Assim, além de consultar opiniões de parentes e familiares sobre o assunto, você ainda tem que lidar com uma série de detalhes burocráticos para ter o sonho realizado de ter o seu imóvel.

No entanto, estes “detalhes” são o limiar entre sonho e o pesadelo, e por esta razão não devem ser tratados com leviandade.

Logo, elaboramos este artigo com 10 cuidados ao comprar um imóvel que irá fortalecer sua preparação para este momento importante da vida, facilitando a realização de um dos objetivos mais populares entre nós brasileiros.

1. Escolha a construtora certa

O primeiro passo de 10 cuidados ao comprar um imóvel será decidido sem muito amparo jurídico, pois será a escolha de um imóvel novo, usado ou ainda na planta.

Essa escolha será pensada de acordo com as necessidades de quem nele irá morar, seja família, recém-casados, etc.
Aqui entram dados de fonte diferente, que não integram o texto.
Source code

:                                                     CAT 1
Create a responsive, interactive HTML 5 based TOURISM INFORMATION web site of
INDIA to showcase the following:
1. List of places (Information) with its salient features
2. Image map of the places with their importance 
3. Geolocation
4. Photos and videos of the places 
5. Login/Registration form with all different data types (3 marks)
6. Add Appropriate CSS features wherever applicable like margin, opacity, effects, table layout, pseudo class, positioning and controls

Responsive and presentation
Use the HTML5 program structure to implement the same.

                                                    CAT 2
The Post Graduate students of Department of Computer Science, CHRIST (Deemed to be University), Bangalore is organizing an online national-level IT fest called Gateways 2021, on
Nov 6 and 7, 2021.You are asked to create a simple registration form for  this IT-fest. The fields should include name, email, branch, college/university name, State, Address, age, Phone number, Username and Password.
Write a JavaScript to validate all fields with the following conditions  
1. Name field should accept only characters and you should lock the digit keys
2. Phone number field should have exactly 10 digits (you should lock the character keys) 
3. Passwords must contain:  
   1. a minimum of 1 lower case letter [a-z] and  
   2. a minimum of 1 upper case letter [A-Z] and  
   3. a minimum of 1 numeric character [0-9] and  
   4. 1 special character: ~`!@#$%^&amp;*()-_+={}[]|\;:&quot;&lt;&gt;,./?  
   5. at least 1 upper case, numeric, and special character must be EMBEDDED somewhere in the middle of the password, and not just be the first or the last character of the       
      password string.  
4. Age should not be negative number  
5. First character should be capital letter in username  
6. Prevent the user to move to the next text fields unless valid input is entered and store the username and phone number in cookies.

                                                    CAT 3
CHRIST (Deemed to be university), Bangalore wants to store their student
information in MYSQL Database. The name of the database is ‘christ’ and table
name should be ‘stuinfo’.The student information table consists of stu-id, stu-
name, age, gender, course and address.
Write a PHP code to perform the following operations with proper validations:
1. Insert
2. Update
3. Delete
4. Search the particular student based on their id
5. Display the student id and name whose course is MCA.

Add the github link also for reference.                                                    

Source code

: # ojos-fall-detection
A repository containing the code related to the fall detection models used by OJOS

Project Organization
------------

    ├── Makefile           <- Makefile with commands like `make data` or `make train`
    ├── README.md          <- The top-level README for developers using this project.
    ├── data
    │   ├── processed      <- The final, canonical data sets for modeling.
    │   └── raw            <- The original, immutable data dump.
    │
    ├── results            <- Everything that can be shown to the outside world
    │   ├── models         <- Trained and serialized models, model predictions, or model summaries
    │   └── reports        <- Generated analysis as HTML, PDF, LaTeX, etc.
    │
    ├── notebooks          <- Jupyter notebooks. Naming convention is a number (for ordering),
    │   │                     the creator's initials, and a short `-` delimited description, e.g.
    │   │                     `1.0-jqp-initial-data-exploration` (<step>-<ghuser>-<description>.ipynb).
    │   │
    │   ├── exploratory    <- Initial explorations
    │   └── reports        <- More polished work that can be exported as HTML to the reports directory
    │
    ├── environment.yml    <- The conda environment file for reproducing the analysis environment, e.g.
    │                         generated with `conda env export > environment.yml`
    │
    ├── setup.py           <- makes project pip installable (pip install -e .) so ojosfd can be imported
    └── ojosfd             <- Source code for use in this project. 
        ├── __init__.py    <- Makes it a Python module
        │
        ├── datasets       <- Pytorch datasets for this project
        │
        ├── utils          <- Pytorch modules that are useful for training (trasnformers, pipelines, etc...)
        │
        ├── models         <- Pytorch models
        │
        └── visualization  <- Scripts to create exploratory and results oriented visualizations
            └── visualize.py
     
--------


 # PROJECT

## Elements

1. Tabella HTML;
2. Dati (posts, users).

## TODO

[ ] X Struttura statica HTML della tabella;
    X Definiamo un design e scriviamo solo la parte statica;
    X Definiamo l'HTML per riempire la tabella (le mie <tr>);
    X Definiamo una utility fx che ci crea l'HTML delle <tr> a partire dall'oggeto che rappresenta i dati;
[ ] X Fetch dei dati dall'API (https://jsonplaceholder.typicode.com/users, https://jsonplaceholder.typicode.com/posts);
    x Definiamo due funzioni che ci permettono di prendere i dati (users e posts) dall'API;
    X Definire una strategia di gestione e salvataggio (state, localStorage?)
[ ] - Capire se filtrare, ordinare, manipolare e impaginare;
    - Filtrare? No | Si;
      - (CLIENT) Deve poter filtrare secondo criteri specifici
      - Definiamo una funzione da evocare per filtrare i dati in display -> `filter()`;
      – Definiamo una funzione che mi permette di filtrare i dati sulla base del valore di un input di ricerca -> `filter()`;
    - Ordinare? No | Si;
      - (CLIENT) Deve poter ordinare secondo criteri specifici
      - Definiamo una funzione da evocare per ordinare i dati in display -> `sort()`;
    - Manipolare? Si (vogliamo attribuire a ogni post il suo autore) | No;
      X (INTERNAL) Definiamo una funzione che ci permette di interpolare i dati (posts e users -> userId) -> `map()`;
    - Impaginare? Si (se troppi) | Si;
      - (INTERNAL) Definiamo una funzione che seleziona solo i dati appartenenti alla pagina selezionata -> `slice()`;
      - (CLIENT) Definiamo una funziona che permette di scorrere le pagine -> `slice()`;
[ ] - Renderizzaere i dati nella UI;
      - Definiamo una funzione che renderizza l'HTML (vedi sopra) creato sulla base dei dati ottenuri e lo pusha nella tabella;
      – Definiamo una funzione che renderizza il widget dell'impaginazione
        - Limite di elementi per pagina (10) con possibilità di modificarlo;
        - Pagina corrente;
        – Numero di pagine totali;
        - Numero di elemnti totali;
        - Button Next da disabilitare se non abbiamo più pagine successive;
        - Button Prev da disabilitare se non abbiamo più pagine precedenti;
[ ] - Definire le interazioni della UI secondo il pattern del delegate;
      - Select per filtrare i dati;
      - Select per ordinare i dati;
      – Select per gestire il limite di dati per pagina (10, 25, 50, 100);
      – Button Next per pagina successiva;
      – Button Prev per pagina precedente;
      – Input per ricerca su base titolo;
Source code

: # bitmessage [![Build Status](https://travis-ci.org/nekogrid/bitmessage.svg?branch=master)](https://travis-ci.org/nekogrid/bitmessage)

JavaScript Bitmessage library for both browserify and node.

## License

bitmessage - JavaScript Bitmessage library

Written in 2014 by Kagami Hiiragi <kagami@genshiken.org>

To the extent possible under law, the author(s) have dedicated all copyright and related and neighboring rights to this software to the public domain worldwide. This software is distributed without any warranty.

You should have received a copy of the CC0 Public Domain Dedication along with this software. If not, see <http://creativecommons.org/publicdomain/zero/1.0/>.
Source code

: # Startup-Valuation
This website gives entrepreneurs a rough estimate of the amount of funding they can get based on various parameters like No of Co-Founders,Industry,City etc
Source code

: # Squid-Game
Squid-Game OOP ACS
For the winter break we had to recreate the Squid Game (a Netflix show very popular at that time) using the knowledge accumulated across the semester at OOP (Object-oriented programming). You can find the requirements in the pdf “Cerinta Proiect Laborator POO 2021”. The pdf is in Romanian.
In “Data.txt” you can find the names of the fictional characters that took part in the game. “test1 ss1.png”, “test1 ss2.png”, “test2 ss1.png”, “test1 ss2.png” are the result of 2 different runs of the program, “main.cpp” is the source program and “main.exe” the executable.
A partir desta escolha pessoal e circunstancial é que passamos para a construtora.

Você terá duas opções para avaliar a construtora:

  • olhando o imóvel e consultando depois qual é construtora dele;
  • checando primeiro as construtoras mais sérias, idôneas e respeitadas do mercado.

Assim, ou você vai em busca do imóvel primeiro e depois de conhecê-lo melhor para saber qual é “sua origem”, consultando qual foi sua construtora, ou você já faz uma seleção de boas construtoras para buscar o imóvel feito por ela.

Mas, talvez você se pergunte: e como eu vou saber se é uma boa construtora?

Fácil. Sua busca será por ações judiciais envolvendo a construtora, como anda a situação fiscal e contábil dela, reclamações e reputação no mercado.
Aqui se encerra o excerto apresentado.